-- Assigned task --
Repeat the data verbatim, images excluded.
■ ■ ■ ■
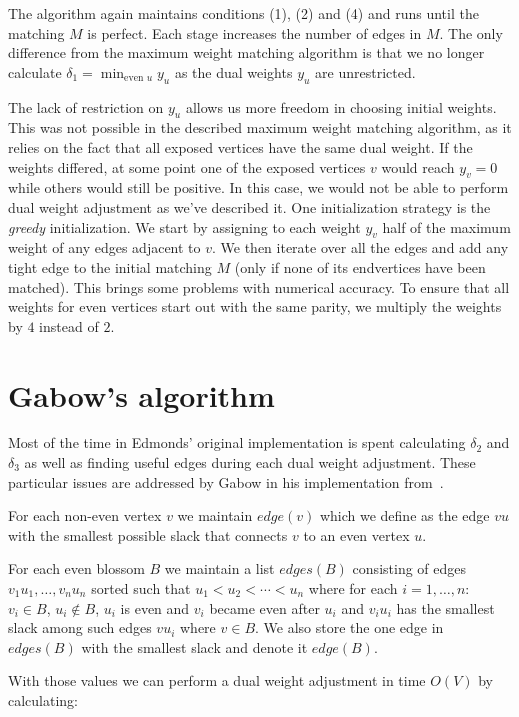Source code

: The algorithm again maintains conditions (1), (2) and (4) and runs until the matching $M$ is perfect. Each stage increases the number of edges in $M$. The only difference from the maximum weight matching algorithm is that we no longer calculate $\delta_1 = \min_{\text{even } u} y_u$ as the dual weights $y_u$ are unrestricted.

The lack of restriction on $y_u$ allows us more freedom in choosing initial weights. This was not possible in the described maximum weight matching algorithm, as it relies on the fact that all exposed vertices have the same dual weight. If the weights differed, at some point one of the exposed vertices $v$ would reach $y_v = 0$ while others would still be positive. In this case, we would not be able to perform dual weight adjustment as we've described it. One initialization strategy is the \emph{greedy} initialization. We start by assigning to each weight $y_v$ half of the maximum weight of any edges adjacent to $v$. We then iterate over all the edges and add any tight edge to the initial matching $M$ (only if none of its endvertices have been matched). This brings some problems with numerical accuracy. To ensure that all weights for even vertices start out with the same parity, we multiply the weights by $4$ instead of $2$.

\section{Gabow's algorithm}

Most of the time in Edmonds' original implementation is spent calculating $\delta_2$ and $\delta_3$ as well as finding useful edges during each dual weight adjustment. These particular issues are addressed by Gabow in his implementation from~\cite{gabow1974implementation}.

For each non-even vertex $v$ we maintain $edge(v)$ which we define as the edge $vu$ with the smallest possible slack that connects $v$ to an even vertex $u$.

For each even blossom $B$ we maintain a list $edges(B)$ consisting of edges $v_1 u_1, \dots, v_n u_n$ sorted such that $u_1 < u_2 < \cdots < u_n$ where for each $i = 1, \dots, n$: $v_i \in B$, $u_i \notin B$, $u_i$ is even and $v_i$ became even after $u_i$ and $v_i u_i$ has the smallest slack among such edges $vu_i$ where $v \in B$. We also store the one edge in $edges(B)$ with the smallest slack and denote it $edge(B)$.

With those values we can perform a dual weight adjustment in time $O(V)$ by calculating:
■ ■ ■ ■
-- Reply to the exercise --
Source code

: The algorithm again maintains conditions (1), (2) and (4) and runs until the matching $M$ is perfect. Each stage increases the number of edges in $M$. The only difference from the maximum weight matching algorithm is that we no longer calculate $\delta_1 = \min_{\text{even } u} y_u$ as the dual weights $y_u$ are unrestricted.

The lack of restriction on $y_u$ allows us more freedom in choosing initial weights. This was not possible in the described maximum weight matching algorithm, as it relies on the fact that all exposed vertices have the same dual weight. If the weights differed, at some point one of the exposed vertices $v$ would reach $y_v = 0$ while others would still be positive. In this case, we would not be able to perform dual weight adjustment as we've described it. One initialization strategy is the \emph{greedy} initialization. We start by assigning to each weight $y_v$ half of the maximum weight of any edges adjacent to $v$. We then iterate over all the edges and add any tight edge to the initial matching $M$ (only if none of its endvertices have been matched). This brings some problems with numerical accuracy. To ensure that all weights for even vertices start out with the same parity, we multiply the weights by $4$ instead of $2$.

\section{Gabow's algorithm}

Most of the time in Edmonds' original implementation is spent calculating $\delta_2$ and $\delta_3$ as well as finding useful edges during each dual weight adjustment. These particular issues are addressed by Gabow in his implementation from~\cite{gabow1974implementation}.

For each non-even vertex $v$ we maintain $edge(v)$ which we define as the edge $vu$ with the smallest possible slack that connects $v$ to an even vertex $u$.

For each even blossom $B$ we maintain a list $edges(B)$ consisting of edges $v_1 u_1, \dots, v_n u_n$ sorted such that $u_1 < u_2 < \cdots < u_n$ where for each $i = 1, \dots, n$: $v_i \in B$, $u_i \notin B$, $u_i$ is even and $v_i$ became even after $u_i$ and $v_i u_i$ has the smallest slack among such edges $vu_i$ where $v \in B$. We also store the one edge in $edges(B)$ with the smallest slack and denote it $edge(B)$.

With those values we can perform a dual weight adjustment in time $O(V)$ by calculating:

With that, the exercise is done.